The records shown below are to be repeated exactly and completely.
*** Opening EXERCISE INPUT ***
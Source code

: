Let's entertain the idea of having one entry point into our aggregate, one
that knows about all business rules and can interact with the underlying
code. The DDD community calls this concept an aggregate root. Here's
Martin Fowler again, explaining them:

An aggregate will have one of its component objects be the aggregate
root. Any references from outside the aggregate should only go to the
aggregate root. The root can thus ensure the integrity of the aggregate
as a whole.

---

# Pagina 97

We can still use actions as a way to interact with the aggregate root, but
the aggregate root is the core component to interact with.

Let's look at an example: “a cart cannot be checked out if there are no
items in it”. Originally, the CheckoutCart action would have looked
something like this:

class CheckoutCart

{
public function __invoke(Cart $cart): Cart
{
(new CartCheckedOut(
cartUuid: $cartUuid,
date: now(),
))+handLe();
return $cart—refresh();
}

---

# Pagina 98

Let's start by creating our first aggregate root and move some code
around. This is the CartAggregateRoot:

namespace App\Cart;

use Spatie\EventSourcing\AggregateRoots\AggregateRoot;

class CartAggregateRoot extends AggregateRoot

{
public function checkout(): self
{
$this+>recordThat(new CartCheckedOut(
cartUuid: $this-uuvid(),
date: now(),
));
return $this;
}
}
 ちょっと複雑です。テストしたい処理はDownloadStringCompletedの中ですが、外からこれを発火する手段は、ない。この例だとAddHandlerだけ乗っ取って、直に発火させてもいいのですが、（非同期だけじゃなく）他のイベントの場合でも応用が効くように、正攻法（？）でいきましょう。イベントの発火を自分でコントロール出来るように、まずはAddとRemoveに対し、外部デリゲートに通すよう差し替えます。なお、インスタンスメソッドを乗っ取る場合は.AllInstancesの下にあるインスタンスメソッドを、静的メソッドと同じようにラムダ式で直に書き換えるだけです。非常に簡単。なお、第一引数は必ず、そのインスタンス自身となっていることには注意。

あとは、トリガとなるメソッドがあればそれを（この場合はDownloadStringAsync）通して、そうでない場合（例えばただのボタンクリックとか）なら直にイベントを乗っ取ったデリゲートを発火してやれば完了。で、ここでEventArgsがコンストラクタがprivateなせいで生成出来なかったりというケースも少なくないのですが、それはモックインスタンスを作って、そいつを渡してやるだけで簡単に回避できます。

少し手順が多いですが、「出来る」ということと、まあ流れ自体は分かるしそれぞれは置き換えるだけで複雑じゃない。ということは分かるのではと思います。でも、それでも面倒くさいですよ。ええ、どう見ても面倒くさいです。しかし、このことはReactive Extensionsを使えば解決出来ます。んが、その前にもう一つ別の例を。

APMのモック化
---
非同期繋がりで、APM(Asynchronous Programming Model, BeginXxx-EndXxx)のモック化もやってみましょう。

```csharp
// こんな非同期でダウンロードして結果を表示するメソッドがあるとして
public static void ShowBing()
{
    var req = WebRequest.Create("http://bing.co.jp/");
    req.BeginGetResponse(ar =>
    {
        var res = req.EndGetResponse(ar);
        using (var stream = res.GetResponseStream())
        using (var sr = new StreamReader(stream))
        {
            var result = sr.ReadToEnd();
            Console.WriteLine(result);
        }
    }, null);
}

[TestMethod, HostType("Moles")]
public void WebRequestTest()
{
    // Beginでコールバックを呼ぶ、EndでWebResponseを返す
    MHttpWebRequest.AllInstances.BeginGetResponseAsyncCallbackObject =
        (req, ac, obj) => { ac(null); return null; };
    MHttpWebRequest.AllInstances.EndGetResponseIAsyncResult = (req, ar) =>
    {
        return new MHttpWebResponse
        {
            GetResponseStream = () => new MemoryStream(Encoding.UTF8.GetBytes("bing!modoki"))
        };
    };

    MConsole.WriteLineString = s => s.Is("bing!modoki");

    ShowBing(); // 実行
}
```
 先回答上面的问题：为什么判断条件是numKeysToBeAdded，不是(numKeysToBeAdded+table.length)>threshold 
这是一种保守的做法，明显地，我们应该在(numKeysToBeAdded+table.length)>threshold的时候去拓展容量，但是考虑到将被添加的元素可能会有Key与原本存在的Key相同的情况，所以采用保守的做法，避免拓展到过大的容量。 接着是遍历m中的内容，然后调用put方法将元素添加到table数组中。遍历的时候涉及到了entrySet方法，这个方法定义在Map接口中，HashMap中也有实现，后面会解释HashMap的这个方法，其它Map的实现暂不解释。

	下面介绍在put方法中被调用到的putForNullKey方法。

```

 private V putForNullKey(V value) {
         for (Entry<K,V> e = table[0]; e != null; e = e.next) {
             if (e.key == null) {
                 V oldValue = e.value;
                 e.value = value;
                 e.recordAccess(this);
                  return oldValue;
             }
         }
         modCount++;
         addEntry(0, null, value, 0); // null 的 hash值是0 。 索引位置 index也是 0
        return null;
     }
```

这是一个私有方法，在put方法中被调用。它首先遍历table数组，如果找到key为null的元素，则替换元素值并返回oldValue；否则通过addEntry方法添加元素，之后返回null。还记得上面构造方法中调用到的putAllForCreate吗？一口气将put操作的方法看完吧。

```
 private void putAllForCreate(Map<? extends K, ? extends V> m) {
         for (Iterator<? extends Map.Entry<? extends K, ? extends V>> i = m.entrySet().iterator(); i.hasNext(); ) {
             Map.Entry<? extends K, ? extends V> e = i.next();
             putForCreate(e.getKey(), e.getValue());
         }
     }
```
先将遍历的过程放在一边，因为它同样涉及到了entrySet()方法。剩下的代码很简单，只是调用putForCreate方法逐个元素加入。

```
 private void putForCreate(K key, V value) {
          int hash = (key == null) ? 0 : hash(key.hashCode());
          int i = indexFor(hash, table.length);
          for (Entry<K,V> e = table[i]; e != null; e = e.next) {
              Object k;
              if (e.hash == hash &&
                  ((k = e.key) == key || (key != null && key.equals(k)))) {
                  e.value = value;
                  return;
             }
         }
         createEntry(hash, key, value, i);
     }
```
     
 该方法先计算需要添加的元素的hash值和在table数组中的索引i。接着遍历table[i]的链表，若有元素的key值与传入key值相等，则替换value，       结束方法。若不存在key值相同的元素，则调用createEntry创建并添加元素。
*** Closing EXERCISE INPUT ***
RESPONSE AREA:
Source code

:Let's entertain the idea of having one entry point into our aggregate, one
that knows about all business rules and can interact with the underlying
code. The DDD community calls this concept an aggregate root. Here's
Martin Fowler again, explaining them:

An aggregate will have one of its component objects be the aggregate
root. Any references from outside the aggregate should only go to the
aggregate root. The root can thus ensure the integrity of the aggregate
as a whole.

---

# Pagina 97

We can still use actions as a way to interact with the aggregate root, but
the aggregate root is the core component to interact with.

Let's look at an example: “a cart cannot be checked out if there are no
items in it”. Originally, the CheckoutCart action would have looked
something like this:

class CheckoutCart

{
public function __invoke(Cart $cart): Cart
{
(new CartCheckedOut(
cartUuid: $cartUuid,
date: now(),
))+handLe();
return $cart—refresh();
}

---

# Pagina 98

Let's start by creating our first aggregate root and move some code
around. This is the CartAggregateRoot:

namespace App\Cart;

use Spatie\EventSourcing\AggregateRoots\AggregateRoot;

class CartAggregateRoot extends AggregateRoot

{
public function checkout(): self
{
$this+>recordThat(new CartCheckedOut(
cartUuid: $this-uuvid(),
date: now(),
));
return $this;
}
}
 ちょっと複雑です。テストしたい処理はDownloadStringCompletedの中ですが、外からこれを発火する手段は、ない。この例だとAddHandlerだけ乗っ取って、直に発火させてもいいのですが、（非同期だけじゃなく）他のイベントの場合でも応用が効くように、正攻法（？）でいきましょう。イベントの発火を自分でコントロール出来るように、まずはAddとRemoveに対し、外部デリゲートに通すよう差し替えます。なお、インスタンスメソッドを乗っ取る場合は.AllInstancesの下にあるインスタンスメソッドを、静的メソッドと同じようにラムダ式で直に書き換えるだけです。非常に簡単。なお、第一引数は必ず、そのインスタンス自身となっていることには注意。

あとは、トリガとなるメソッドがあればそれを（この場合はDownloadStringAsync）通して、そうでない場合（例えばただのボタンクリックとか）なら直にイベントを乗っ取ったデリゲートを発火してやれば完了。で、ここでEventArgsがコンストラクタがprivateなせいで生成出来なかったりというケースも少なくないのですが、それはモックインスタンスを作って、そいつを渡してやるだけで簡単に回避できます。

少し手順が多いですが、「出来る」ということと、まあ流れ自体は分かるしそれぞれは置き換えるだけで複雑じゃない。ということは分かるのではと思います。でも、それでも面倒くさいですよ。ええ、どう見ても面倒くさいです。しかし、このことはReactive Extensionsを使えば解決出来ます。んが、その前にもう一つ別の例を。

APMのモック化
---
非同期繋がりで、APM(Asynchronous Programming Model, BeginXxx-EndXxx)のモック化もやってみましょう。

```csharp
// こんな非同期でダウンロードして結果を表示するメソッドがあるとして
public static void ShowBing()
{
    var req = WebRequest.Create("http://bing.co.jp/");
    req.BeginGetResponse(ar =>
    {
        var res = req.EndGetResponse(ar);
        using (var stream = res.GetResponseStream())
        using (var sr = new StreamReader(stream))
        {
            var result = sr.ReadToEnd();
            Console.WriteLine(result);
        }
    }, null);
}

[TestMethod, HostType("Moles")]
public void WebRequestTest()
{
    // Beginでコールバックを呼ぶ、EndでWebResponseを返す
    MHttpWebRequest.AllInstances.BeginGetResponseAsyncCallbackObject =
        (req, ac, obj) => { ac(null); return null; };
    MHttpWebRequest.AllInstances.EndGetResponseIAsyncResult = (req, ar) =>
    {
        return new MHttpWebResponse
        {
            GetResponseStream = () => new MemoryStream(Encoding.UTF8.GetBytes("bing!modoki"))
        };
    };

    MConsole.WriteLineString = s => s.Is("bing!modoki");

    ShowBing(); // 実行
}
```
 先回答上面的问题：为什么判断条件是numKeysToBeAdded，不是(numKeysToBeAdded+table.length)>threshold 
这是一种保守的做法，明显地，我们应该在(numKeysToBeAdded+table.length)>threshold的时候去拓展容量，但是考虑到将被添加的元素可能会有Key与原本存在的Key相同的情况，所以采用保守的做法，避免拓展到过大的容量。 接着是遍历m中的内容，然后调用put方法将元素添加到table数组中。遍历的时候涉及到了entrySet方法，这个方法定义在Map接口中，HashMap中也有实现，后面会解释HashMap的这个方法，其它Map的实现暂不解释。

	下面介绍在put方法中被调用到的putForNullKey方法。

```

 private V putForNullKey(V value) {
         for (Entry<K,V> e = table[0]; e != null; e = e.next) {
             if (e.key == null) {
                 V oldValue = e.value;
                 e.value = value;
                 e.recordAccess(this);
                  return oldValue;
             }
         }
         modCount++;
         addEntry(0, null, value, 0); // null 的 hash值是0 。 索引位置 index也是 0
        return null;
     }
```

这是一个私有方法，在put方法中被调用。它首先遍历table数组，如果找到key为null的元素，则替换元素值并返回oldValue；否则通过addEntry方法添加元素，之后返回null。还记得上面构造方法中调用到的putAllForCreate吗？一口气将put操作的方法看完吧。

```
 private void putAllForCreate(Map<? extends K, ? extends V> m) {
         for (Iterator<? extends Map.Entry<? extends K, ? extends V>> i = m.entrySet().iterator(); i.hasNext(); ) {
             Map.Entry<? extends K, ? extends V> e = i.next();
             putForCreate(e.getKey(), e.getValue());
         }
     }
```
先将遍历的过程放在一边，因为它同样涉及到了entrySet()方法。剩下的代码很简单，只是调用putForCreate方法逐个元素加入。

```
 private void putForCreate(K key, V value) {
          int hash = (key == null) ? 0 : hash(key.hashCode());
          int i = indexFor(hash, table.length);
          for (Entry<K,V> e = table[i]; e != null; e = e.next) {
              Object k;
              if (e.hash == hash &&
                  ((k = e.key) == key || (key != null && key.equals(k)))) {
                  e.value = value;
                  return;
             }
         }
         createEntry(hash, key, value, i);
     }
```
     
 该方法先计算需要添加的元素的hash值和在table数组中的索引i。接着遍历table[i]的链表，若有元素的key值与传入key值相等，则替换value，       结束方法。若不存在key值相同的元素，则调用createEntry创建并添加元素。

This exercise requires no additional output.